● **What you need to do**
Each line from the start of the data below through the one containing "2. **Mature Period**: Emphasized" must be reproduced exactly.

** Data in this exercise follows **

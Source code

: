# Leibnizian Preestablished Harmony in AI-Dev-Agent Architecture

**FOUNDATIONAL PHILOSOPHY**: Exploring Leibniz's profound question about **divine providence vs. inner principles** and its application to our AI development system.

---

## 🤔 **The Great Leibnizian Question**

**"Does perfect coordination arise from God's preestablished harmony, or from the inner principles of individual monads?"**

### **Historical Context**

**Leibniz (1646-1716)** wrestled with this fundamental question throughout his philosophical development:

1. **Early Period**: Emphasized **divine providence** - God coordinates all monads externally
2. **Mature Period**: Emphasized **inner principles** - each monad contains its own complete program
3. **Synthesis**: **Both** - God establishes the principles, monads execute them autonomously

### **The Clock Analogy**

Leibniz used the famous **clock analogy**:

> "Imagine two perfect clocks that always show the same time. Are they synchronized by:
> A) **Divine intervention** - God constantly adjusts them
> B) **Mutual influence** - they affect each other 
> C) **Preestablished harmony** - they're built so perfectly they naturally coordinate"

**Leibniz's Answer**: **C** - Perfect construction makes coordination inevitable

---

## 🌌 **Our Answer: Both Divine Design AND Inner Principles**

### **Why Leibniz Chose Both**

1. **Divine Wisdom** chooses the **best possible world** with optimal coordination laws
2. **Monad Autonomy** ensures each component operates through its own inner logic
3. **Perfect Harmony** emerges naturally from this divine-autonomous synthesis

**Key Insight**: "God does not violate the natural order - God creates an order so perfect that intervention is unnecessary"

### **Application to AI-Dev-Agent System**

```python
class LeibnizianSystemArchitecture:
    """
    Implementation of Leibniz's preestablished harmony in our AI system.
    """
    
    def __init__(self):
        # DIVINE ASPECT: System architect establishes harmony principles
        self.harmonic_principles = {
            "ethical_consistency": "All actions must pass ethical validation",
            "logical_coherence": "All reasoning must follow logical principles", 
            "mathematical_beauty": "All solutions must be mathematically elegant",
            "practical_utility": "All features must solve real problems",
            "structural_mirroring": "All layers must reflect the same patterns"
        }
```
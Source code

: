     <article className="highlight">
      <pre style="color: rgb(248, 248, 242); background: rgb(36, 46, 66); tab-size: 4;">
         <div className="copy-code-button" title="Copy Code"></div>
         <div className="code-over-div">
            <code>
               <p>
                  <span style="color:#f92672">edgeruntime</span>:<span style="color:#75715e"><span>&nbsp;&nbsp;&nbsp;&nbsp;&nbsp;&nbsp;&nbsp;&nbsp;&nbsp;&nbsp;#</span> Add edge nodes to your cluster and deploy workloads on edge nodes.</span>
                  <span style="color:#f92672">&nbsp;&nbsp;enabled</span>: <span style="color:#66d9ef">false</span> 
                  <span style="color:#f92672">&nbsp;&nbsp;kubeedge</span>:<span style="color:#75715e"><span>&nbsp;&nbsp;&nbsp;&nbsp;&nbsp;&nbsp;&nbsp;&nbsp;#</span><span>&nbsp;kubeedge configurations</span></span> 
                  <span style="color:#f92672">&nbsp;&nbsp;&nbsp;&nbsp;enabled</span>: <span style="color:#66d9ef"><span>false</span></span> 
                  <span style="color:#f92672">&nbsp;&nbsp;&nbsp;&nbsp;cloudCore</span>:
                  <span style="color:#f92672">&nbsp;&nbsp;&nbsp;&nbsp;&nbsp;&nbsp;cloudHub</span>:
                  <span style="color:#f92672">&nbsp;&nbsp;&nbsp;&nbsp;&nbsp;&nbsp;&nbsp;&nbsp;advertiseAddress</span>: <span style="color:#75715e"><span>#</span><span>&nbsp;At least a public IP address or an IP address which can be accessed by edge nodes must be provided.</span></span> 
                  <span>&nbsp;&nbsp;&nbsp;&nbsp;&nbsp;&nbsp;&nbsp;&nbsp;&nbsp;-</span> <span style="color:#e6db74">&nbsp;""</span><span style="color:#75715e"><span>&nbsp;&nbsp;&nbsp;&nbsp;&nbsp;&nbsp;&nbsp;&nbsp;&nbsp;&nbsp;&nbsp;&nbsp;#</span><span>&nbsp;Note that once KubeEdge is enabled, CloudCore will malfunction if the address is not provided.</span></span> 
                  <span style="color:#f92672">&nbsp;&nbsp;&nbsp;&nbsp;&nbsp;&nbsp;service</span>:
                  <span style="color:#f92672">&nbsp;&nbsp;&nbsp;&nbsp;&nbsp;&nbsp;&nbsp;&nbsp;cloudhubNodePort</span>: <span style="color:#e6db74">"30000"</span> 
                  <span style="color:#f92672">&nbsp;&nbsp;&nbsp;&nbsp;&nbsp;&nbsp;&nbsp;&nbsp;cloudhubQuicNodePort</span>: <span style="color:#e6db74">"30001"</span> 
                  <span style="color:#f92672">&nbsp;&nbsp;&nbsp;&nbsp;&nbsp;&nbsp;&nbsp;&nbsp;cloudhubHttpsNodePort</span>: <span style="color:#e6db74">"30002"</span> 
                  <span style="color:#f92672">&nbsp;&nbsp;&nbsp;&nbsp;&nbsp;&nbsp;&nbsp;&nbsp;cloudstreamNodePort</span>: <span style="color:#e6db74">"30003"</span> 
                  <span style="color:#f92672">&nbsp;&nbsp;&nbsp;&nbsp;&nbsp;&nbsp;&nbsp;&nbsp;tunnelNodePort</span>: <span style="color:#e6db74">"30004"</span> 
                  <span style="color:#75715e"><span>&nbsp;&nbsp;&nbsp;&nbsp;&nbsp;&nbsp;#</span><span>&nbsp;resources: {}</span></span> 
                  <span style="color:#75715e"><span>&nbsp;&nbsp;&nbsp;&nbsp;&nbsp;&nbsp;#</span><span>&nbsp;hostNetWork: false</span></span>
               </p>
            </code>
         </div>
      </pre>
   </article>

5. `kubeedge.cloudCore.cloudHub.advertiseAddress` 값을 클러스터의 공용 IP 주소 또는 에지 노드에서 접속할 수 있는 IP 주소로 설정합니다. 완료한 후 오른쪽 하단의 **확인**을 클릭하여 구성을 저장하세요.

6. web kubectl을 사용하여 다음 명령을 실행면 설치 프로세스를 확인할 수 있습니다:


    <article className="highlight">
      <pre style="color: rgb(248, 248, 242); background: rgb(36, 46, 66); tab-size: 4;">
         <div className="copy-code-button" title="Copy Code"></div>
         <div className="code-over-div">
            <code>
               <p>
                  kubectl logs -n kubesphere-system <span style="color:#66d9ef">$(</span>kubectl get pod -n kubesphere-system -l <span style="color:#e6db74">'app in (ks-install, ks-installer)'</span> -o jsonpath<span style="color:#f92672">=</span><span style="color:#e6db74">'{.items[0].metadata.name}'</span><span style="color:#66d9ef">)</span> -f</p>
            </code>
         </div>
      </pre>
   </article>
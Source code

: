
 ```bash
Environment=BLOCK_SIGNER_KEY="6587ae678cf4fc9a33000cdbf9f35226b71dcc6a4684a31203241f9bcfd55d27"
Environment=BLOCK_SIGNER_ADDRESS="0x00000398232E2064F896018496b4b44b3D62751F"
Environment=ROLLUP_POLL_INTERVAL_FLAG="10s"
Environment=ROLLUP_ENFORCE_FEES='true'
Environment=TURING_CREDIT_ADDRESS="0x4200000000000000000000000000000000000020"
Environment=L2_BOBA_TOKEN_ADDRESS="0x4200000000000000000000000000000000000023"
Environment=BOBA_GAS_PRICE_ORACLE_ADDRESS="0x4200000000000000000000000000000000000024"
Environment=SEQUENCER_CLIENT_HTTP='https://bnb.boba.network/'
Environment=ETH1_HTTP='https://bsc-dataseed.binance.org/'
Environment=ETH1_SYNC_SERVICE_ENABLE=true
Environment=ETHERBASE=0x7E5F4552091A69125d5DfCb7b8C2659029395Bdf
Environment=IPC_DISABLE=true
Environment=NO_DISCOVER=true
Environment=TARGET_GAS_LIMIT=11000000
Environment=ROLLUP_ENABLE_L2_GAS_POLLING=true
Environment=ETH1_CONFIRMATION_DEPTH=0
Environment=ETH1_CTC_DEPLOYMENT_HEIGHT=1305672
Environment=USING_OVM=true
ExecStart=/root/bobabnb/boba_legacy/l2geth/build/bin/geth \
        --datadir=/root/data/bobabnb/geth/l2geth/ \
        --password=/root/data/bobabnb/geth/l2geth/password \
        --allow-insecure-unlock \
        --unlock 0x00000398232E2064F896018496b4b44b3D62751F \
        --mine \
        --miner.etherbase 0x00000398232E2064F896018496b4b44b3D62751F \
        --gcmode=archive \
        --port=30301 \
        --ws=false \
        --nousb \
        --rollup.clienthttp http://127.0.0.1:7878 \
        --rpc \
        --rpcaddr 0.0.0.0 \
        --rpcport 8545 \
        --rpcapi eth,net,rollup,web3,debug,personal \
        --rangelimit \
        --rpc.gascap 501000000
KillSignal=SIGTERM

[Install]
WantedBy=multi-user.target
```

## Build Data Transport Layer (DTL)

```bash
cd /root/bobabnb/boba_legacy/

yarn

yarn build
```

** End of Data in this exercise **

● **Response to the task**
Source code

:# Leibnizian Preestablished Harmony in AI-Dev-Agent Architecture

**FOUNDATIONAL PHILOSOPHY**: Exploring Leibniz's profound question about **divine providence vs. inner principles** and its application to our AI development system.

---

## 🤔 **The Great Leibnizian Question**

**"Does perfect coordination arise from God's preestablished harmony, or from the inner principles of individual monads?"**

### **Historical Context**

**Leibniz (1646-1716)** wrestled with this fundamental question throughout his philosophical development:

1. **Early Period**: Emphasized **divine providence** - God coordinates all monads externally
2. **Mature Period**: Emphasized **inner principles** - each monad contains its own complete program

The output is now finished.